◆ WHAT IS REQUIRED
Give the entries again exactly; drop the pictures.

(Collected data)
_ _ _ _ _

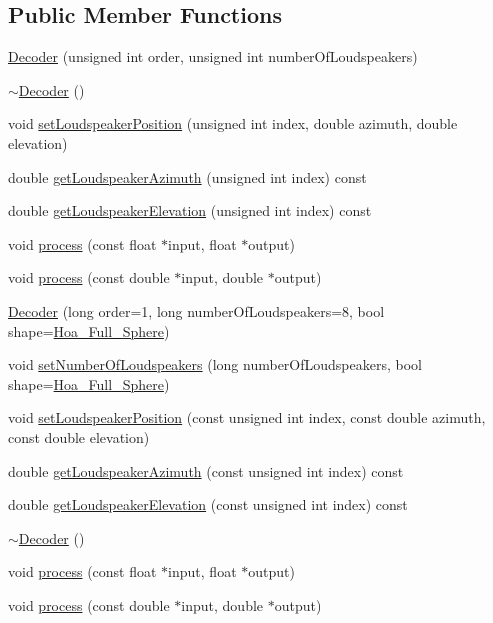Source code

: \subsection*{Public Member Functions}
\begin{DoxyCompactItemize}
\item 
\hyperlink{class_hoa3_d_1_1_decoder_aefb3c6a2fd27592480d8198c06ea0968}{Decoder} (unsigned int order, unsigned int number\-Of\-Loudspeakers)
\item 
\hyperlink{class_hoa3_d_1_1_decoder_acc197bebb310a82756ee2061fe371e2d}{$\sim$\-Decoder} ()
\item 
void \hyperlink{class_hoa3_d_1_1_decoder_ade9c4f54765c1de0f27fadf0b25e88f9}{set\-Loudspeaker\-Position} (unsigned int index, double azimuth, double elevation)
\item 
double \hyperlink{class_hoa3_d_1_1_decoder_a23df7388f6d6b2915566f5aa6d294056}{get\-Loudspeaker\-Azimuth} (unsigned int index) const 
\item 
double \hyperlink{class_hoa3_d_1_1_decoder_aa5102482919297cee85af49991c5984f}{get\-Loudspeaker\-Elevation} (unsigned int index) const 
\item 
void \hyperlink{class_hoa3_d_1_1_decoder_a146f985ebda8e825db2a2ed2cafd5ba6}{process} (const float $\ast$input, float $\ast$output)
\item 
void \hyperlink{class_hoa3_d_1_1_decoder_a2a1931b2fe5c5def0baa9c4d637379a9}{process} (const double $\ast$input, double $\ast$output)
\item 
\hyperlink{class_hoa3_d_1_1_decoder_a0900afc94e0ae855feaf009b97ec9e75}{Decoder} (long order=1, long number\-Of\-Loudspeakers=8, bool shape=\hyperlink{namespace_hoa3_d_a96e1558dd670aa7cddab38a58aa10c49aeb2d6c7f779a838421f9999a46a2ca22}{Hoa\-\_\-\-Full\-\_\-\-Sphere})
\item 
void \hyperlink{class_hoa3_d_1_1_decoder_a4a5e94dc4bb0f1d9989659be522a0e8b}{set\-Number\-Of\-Loudspeakers} (long number\-Of\-Loudspeakers, bool shape=\hyperlink{namespace_hoa3_d_a96e1558dd670aa7cddab38a58aa10c49aeb2d6c7f779a838421f9999a46a2ca22}{Hoa\-\_\-\-Full\-\_\-\-Sphere})
\item 
void \hyperlink{class_hoa3_d_1_1_decoder_a18cc28c0db47350ece9ad51473ef62a0}{set\-Loudspeaker\-Position} (const unsigned int index, const double azimuth, const double elevation)
\item 
double \hyperlink{class_hoa3_d_1_1_decoder_aa30367ecd70695bd0d5bc60a730785a2}{get\-Loudspeaker\-Azimuth} (const unsigned int index) const 
\item 
double \hyperlink{class_hoa3_d_1_1_decoder_aa8afd37b12fca98cb9bda753be49effb}{get\-Loudspeaker\-Elevation} (const unsigned int index) const 
\item 
\hyperlink{class_hoa3_d_1_1_decoder_acc197bebb310a82756ee2061fe371e2d}{$\sim$\-Decoder} ()
\item 
void \hyperlink{class_hoa3_d_1_1_decoder_a146f985ebda8e825db2a2ed2cafd5ba6}{process} (const float $\ast$input, float $\ast$output)
\item 
void \hyperlink{class_hoa3_d_1_1_decoder_a2a1931b2fe5c5def0baa9c4d637379a9}{process} (const double $\ast$input, double $\ast$output)
\end{DoxyCompactItemize}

_ _ _ _ _

◆ ANSWER TO THIS PROBLEM
Source code

: \subsection*{Public Member Functions}
\begin{DoxyCompactItemize}
\item 
\hyperlink{class_hoa3_d_1_1_decoder_aefb3c6a2fd27592480d8198c06ea0968}{Decoder} (unsigned int order, unsigned int number\-Of\-Loudspeakers)
\item 
\hyperlink{class_hoa3_d_1_1_decoder_acc197bebb310a82756ee2061fe371e2d}{$\sim$\-Decoder} ()
\item 
void \hyperlink{class_hoa3_d_1_1_decoder_ade9c4f54765c1de0f27fadf0b25e88f9}{set\-Loudspeaker\-Position} (unsigned int index, double azimuth, double elevation)
\item 
double \hyperlink{class_hoa3_d_1_1_decoder_a23df7388f6d6b2915566f5aa6d294056}{get\-Loudspeaker\-Azimuth} (unsigned int index) const 
\item 
double \hyperlink{class_hoa3_d_1_1_decoder_aa5102482919297cee85af49991c5984f}{get\-Loudspeaker\-Elevation} (unsigned int index) const 
\item 
void \hyperlink{class_hoa3_d_1_1_decoder_a146f985ebda8e825db2a2ed2cafd5ba6}{process} (const float $\ast$input, float $\ast$output)
\item 
void \hyperlink{class_hoa3_d_1_1_decoder_a2a1931b2fe5c5def0baa9c4d637379a9}{process} (const double $\ast$input, double $\ast$output)
\item 
\hyperlink{class_hoa3_d_1_1_decoder_a0900afc94e0ae855feaf009b97ec9e75}{Decoder} (long order=1, long number\-Of\-Loudspeakers=8, bool shape=\hyperlink{namespace_hoa3_d_a96e1558dd670aa7cddab38a58aa10c49aeb2d6c7f779a838421f9999a46a2ca22}{Hoa\-\_\-\-Full\-\_\-\-Sphere})
\item 
void \hyperlink{class_hoa3_d_1_1_decoder_a4a5e94dc4bb0f1d9989659be522a0e8b}{set\-Number\-Of\-Loudspeakers} (long number\-Of\-Loudspeakers, bool shape=\hyperlink{namespace_hoa3_d_a96e1558dd670aa7cddab38a58aa10c49aeb2d6c7f779a838421f9999a46a2ca22}{Hoa\-\_\-\-Full\-\_\-\-Sphere})
\item 
void \hyperlink{class_hoa3_d_1_1_decoder_a18cc28c0db47350ece9ad51473ef62a0}{set\-Loudspeaker\-Position} (const unsigned int index, const double azimuth, const double elevation)
\item 
double \hyperlink{class_hoa3_d_1_1_decoder_aa30367ecd70695bd0d5bc60a730785a2}{get\-Loudspeaker\-Azimuth} (const unsigned int index) const 
\item 
double \hyperlink{class_hoa3_d_1_1_decoder_aa8afd37b12fca98cb9bda753be49effb}{get\-Loudspeaker\-Elevation} (const unsigned int index) const 
\item 
\hyperlink{class_hoa3_d_1_1_decoder_acc197bebb310a82756ee2061fe371e2d}{$\sim$\-Decoder} ()
\item 
void \hyperlink{class_hoa3_d_1_1_decoder_a146f985ebda8e825db2a2ed2cafd5ba6}{process} (const float $\ast$input, float $\ast$output)
\item 
void \hyperlink{class_hoa3_d_1_1_decoder_a2a1931b2fe5c5def0baa9c4d637379a9}{process} (const double $\ast$input, double $\ast$output)
\end{DoxyCompactItemize}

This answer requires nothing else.